The hemispheres have fissures (deep grooves in the cerebral cortex), which demarcate the lobes of the brain that are: frontal lobe, temporal lobe, parietal lobe and occipital lobe.
The cerebellum is located at the back of the brain, behind the brain, and connects to the spinal cord. He is responsible for relating the sensory and motor pathways. Therefore, it is possible to maintain posture and body balance, coordinate various motor movements such as walking, writing, running, speaking, among others, as well as muscle tension.
The brain stem or brainstem is the one that joins the brain with the spinal cord, so it is responsible for controlling various functions such as breathing or heart rate. The brain stem is composed of:
- Midbrain: controls eye movements and regulates the reflections of the eyes, head and neck.
- Ring ExtrusionA: It works as a sensitive pathway that leads sensations from the cord to the brain, and vice versa. It is also a structure that allows us to maintain body balance.

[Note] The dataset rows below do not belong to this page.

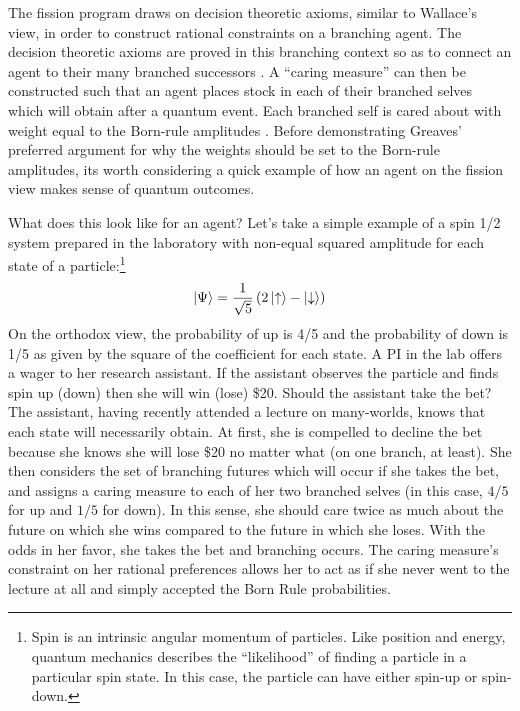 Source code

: \documentclass{article}
\begin{document}
The fission program draws on decision theoretic axioms, similar to Wallace's view, in order to construct rational constraints on a branching agent. 
The decision theoretic axioms are proved in this branching context so as to connect an agent to their many branched successors \parencite[18]{wallaceEpistemologyQuantizedCircumstances2006}. 
A ``caring measure'' can then be constructed such that an agent places stock in each of their branched selves which will obtain after a quantum event. Each branched self is cared about with weight equal to the Born-rule amplitudes \parencite[sec. 3.1.2]{greavesProbabilityEverettInterpretation2007}. Before demonstrating Greaves' preferred argument for why the weights should be set to the Born-rule amplitudes, its worth considering a quick example of how an agent on the fission view makes sense of quantum outcomes.

What does this look like for an agent? Let’s take a simple example of a spin 1/2 system prepared in the laboratory with non-equal squared amplitude for each state of a particle:\footnote{Spin is an intrinsic angular momentum of particles. Like position and energy, quantum mechanics describes the ``likelihood'' of finding a particle in a particular spin state. In this case, the particle can have either spin-up or spin-down.}
\begin{gather}
	\ket{\Psi} = \frac{1}{\sqrt{5}}\left(2\ket{\uparrow} - \ket{\downarrow}\right)
\end{gather}
On the orthodox view, the probability of up is 4/5 and the probability of down is 1/5 as given by the square of the coefficient for each state.
A PI in the lab offers a wager to her research assistant. If the assistant observes the particle and finds spin up (down) then she will win (lose) \$20. Should the assistant take the bet? The assistant, having recently attended a lecture on many-worlds, knows that each state will necessarily obtain. At first, she is compelled to decline the bet because she knows she will lose \$20 no matter what (on one branch, at least). She then considers the set of branching futures which will occur if she takes the bet, and assigns a caring measure to each of her two branched selves (in this case, $4/5$ for up and $1/5$ for down). In this sense, she should care twice as much about the future on which she wins compared to the future in which she loses. With the odds in her favor, she takes the bet and branching occurs. The caring measure’s constraint on her rational preferences allows her to act as if she never went to the lecture at all and simply accepted the Born Rule probabilities. 
\end{document}
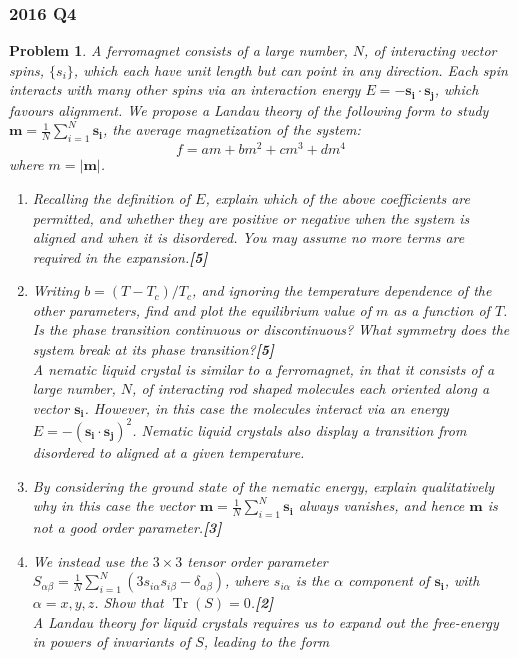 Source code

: \documentclass[a4paper]{article}
\DeclareMathOperator{\Tr}{Tr}
\theoremstyle{new}
\newtheorem{qns}{Problem}[section]
\begin{document}
\subsubsection*{2016 Q4}
\begin{qns}
A ferromagnet consists of a large number, $N$, of interacting vector spins, $\{s_i\}$, which each have unit length but can point in any direction. Each spin interacts with many other spins via an interaction energy $E=-\mathbf{s_i}\cdot\mathbf{s_j}$, which favours alignment. We propose a Landau theory of the following form to study $\mathbf{m}=\frac{1}{N}\sum_{i=1}^N\mathbf{s_i}$, the average magnetization of the system:
$$f=am+bm^2+cm^3+dm^4$$
where $m=|\mathbf{m}|$.
\begin{enumerate}[label=(\alph*)]
\item  Recalling the definition of $E$, explain which of the above coefficients are permitted, and whether they are positive or negative when the system is aligned and when it is disordered. You may assume no more terms are required in the expansion.\hfill\textbf{[5]}
\item Writing $b=(T-T_c)/T_c$, and ignoring the temperature dependence of the other parameters, find and plot the equilibrium value of $m$ as a function of $T$. Is the phase transition continuous or discontinuous? What symmetry does the system break at its phase transition?\hfill\textbf{[5]}\\[5pt]
A nematic liquid crystal is similar to a ferromagnet, in that it consists of a large number, $N$, of interacting rod shaped molecules each oriented along a vector $\mathbf{s_i}$. However,
in this case the molecules interact via an energy $E=-(\mathbf{s_i}\cdot\mathbf{s_j})^2$. Nematic liquid crystals also display a transition from disordered to aligned at a given temperature.
\item  By considering the ground state of the nematic energy, explain qualitatively why in this case the vector $\mathbf{m}=\frac{1}{N}\sum_{i=1}^N\mathbf{s_i}$ always vanishes, and hence $\mathbf{m}$ is not a good order parameter.\hfill\textbf{[3]}
\item We instead use the $3\times 3$ tensor order parameter $S_{\alpha\beta}=\frac{1}{N}\sum_{i=1}^N(3s_{i\alpha}s_{i\beta}-\delta_{\alpha\beta})$, where $s_{i\alpha}$ is the $\alpha$ component of $\mathbf{s_i}$, with $\alpha=x,y,z$. Show that $\Tr(S)=0$.\hfill\textbf{[2]}\\[5pt]
A Landau theory for liquid crystals requires us to expand out the free-energy in powers of invariants of $S$, leading to the form

\end{enumerate}
\end{qns}
\end{document}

- Spinal bulb: controls the heart rate, blood pressure and intervenes in the respiratory rate. It also controls swallowing, vomiting, sneezing and cough.
The spinal cord is a cord that extends from the brain throughout the inner part of the spine. Its main function is to transmit nerve impulses and connect the brain with the rest of the body. It is characterized by having the white substance on the outside and the gray substance on the inside.
In the spinal cord two functions of great importance are carried out, the sensitive affinity that consists in receiving the sensory stimuli that reach the spinal cord, and the efferent one, which is related to motility, that is, it sends information to the nervous system peripheral.
In this sense, it is in the spinal cord that information is received and sent to the whole body, therefore it is responsible for various reflex arcs and for conducting nerve impulses.